* PROBLEM DESCRIPTION:
Give the data again word for word; drop the pictures.

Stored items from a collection
────────
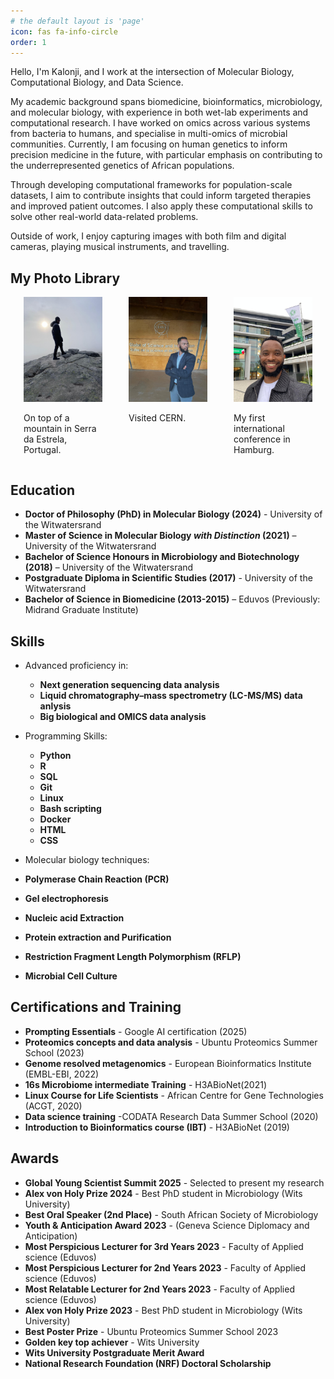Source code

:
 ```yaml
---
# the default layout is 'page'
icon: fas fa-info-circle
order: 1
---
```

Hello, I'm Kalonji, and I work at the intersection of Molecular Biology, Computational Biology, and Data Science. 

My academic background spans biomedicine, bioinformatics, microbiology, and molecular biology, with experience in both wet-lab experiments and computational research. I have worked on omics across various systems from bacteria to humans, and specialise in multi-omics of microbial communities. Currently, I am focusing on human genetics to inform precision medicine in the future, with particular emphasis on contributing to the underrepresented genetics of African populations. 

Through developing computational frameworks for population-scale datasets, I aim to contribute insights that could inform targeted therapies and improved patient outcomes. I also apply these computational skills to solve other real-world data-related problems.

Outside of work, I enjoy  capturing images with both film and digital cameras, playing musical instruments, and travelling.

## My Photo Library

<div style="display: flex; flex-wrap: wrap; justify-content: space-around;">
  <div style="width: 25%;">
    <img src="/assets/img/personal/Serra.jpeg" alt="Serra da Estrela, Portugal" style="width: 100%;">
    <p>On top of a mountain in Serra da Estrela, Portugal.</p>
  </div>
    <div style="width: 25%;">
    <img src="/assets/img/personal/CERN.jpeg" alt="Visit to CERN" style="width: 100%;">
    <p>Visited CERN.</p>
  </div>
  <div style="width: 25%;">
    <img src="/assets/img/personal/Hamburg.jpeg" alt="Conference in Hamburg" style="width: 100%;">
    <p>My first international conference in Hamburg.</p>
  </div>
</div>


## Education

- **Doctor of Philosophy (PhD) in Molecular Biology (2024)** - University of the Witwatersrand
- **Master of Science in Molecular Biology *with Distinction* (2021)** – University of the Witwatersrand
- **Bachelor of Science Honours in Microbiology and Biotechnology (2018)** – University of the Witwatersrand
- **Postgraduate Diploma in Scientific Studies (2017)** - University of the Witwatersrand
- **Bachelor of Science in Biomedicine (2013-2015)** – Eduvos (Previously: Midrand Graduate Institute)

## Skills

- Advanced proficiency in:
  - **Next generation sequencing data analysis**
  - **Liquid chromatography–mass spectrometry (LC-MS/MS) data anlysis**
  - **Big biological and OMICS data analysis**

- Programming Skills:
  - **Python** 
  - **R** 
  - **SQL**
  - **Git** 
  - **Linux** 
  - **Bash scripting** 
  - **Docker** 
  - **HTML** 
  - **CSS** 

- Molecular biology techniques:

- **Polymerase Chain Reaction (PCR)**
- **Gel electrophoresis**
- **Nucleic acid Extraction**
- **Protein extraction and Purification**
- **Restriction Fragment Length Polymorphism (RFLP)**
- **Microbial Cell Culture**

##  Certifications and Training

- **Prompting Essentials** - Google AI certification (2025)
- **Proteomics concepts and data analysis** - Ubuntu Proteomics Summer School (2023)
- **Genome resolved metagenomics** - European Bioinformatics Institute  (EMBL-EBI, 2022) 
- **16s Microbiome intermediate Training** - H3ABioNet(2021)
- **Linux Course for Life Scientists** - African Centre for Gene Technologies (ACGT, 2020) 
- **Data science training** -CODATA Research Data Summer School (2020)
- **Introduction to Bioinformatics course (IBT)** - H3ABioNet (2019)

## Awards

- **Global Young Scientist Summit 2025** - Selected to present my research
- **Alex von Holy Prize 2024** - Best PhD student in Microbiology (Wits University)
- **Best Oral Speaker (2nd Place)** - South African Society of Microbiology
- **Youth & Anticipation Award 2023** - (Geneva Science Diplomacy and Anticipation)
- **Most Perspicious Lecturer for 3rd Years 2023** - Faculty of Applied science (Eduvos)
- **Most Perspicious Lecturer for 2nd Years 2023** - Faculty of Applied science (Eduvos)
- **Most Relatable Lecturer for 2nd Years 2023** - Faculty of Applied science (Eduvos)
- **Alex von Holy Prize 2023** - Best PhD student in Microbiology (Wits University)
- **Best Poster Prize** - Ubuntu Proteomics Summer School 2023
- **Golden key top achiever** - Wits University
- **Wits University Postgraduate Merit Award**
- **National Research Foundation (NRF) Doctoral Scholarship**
────────
* SOLVED PROBLEM:
Source code

:
 ```yaml
---
# the default layout is 'page'
icon: fas fa-info-circle
order: 1
---
```

Hello, I'm Kalonji, and I work at the intersection of Molecular Biology, Computational Biology, and Data Science. 

My academic background spans biomedicine, bioinformatics, microbiology, and molecular biology, with experience in both wet-lab experiments and computational research. I have worked on omics across various systems from bacteria to humans, and specialise in multi-omics of microbial communities. Currently, I am focusing on human genetics to inform precision medicine in the future, with particular emphasis on contributing to the underrepresented genetics of African populations. 

Through developing computational frameworks for population-scale datasets, I aim to contribute insights that could inform targeted therapies and improved patient outcomes. I also apply these computational skills to solve other real-world data-related problems.

Outside of work, I enjoy  capturing images with both film and digital cameras, playing musical instruments, and travelling.

## My Photo Library

<div style="display: flex; flex-wrap: wrap; justify-content: space-around;">
  <div style="width: 25%;">
    <img src="/assets/img/personal/Serra.jpeg" alt="Serra da Estrela, Portugal" style="width: 100%;">
    <p>On top of a mountain in Serra da Estrela, Portugal.</p>
  </div>
    <div style="width: 25%;">
    <img src="/assets/img/personal/CERN.jpeg" alt="Visit to CERN" style="width: 100%;">
    <p>Visited CERN.</p>
  </div>
  <div style="width: 25%;">
    <img src="/assets/img/personal/Hamburg.jpeg" alt="Conference in Hamburg" style="width: 100%;">
    <p>My first international conference in Hamburg.</p>
  </div>
</div>


## Education

- **Doctor of Philosophy (PhD) in Molecular Biology (2024)** - University of the Witwatersrand
- **Master of Science in Molecular Biology *with Distinction* (2021)** – University of the Witwatersrand
- **Bachelor of Science Honours in Microbiology and Biotechnology (2018)** – University of the Witwatersrand
- **Postgraduate Diploma in Scientific Studies (2017)** - University of the Witwatersrand
- **Bachelor of Science in Biomedicine (2013-2015)** – Eduvos (Previously: Midrand Graduate Institute)

## Skills

- Advanced proficiency in:
  - **Next generation sequencing data analysis**
  - **Liquid chromatography–mass spectrometry (LC-MS/MS) data anlysis**
  - **Big biological and OMICS data analysis**

- Programming Skills:
  - **Python** 
  - **R** 
  - **SQL**
  - **Git** 
  - **Linux** 
  - **Bash scripting** 
  - **Docker** 
  - **HTML** 
  - **CSS** 

- Molecular biology techniques:

- **Polymerase Chain Reaction (PCR)**
- **Gel electrophoresis**
- **Nucleic acid Extraction**
- **Protein extraction and Purification**
- **Restriction Fragment Length Polymorphism (RFLP)**
- **Microbial Cell Culture**

##  Certifications and Training

- **Prompting Essentials** - Google AI certification (2025)
- **Proteomics concepts and data analysis** - Ubuntu Proteomics Summer School (2023)
- **Genome resolved metagenomics** - European Bioinformatics Institute  (EMBL-EBI, 2022) 
- **16s Microbiome intermediate Training** - H3ABioNet(2021)
- **Linux Course for Life Scientists** - African Centre for Gene Technologies (ACGT, 2020) 
- **Data science training** -CODATA Research Data Summer School (2020)
- **Introduction to Bioinformatics course (IBT)** - H3ABioNet (2019)

## Awards

- **Global Young Scientist Summit 2025** - Selected to present my research
- **Alex von Holy Prize 2024** - Best PhD student in Microbiology (Wits University)
- **Best Oral Speaker (2nd Place)** - South African Society of Microbiology
- **Youth & Anticipation Award 2023** - (Geneva Science Diplomacy and Anticipation)
- **Most Perspicious Lecturer for 3rd Years 2023** - Faculty of Applied science (Eduvos)
- **Most Perspicious Lecturer for 2nd Years 2023** - Faculty of Applied science (Eduvos)
- **Most Relatable Lecturer for 2nd Years 2023** - Faculty of Applied science (Eduvos)
- **Alex von Holy Prize 2023** - Best PhD student in Microbiology (Wits University)
- **Best Poster Prize** - Ubuntu Proteomics Summer School 2023
- **Golden key top achiever** - Wits University
- **Wits University Postgraduate Merit Award**
- **National Research Foundation (NRF) Doctoral Scholarship**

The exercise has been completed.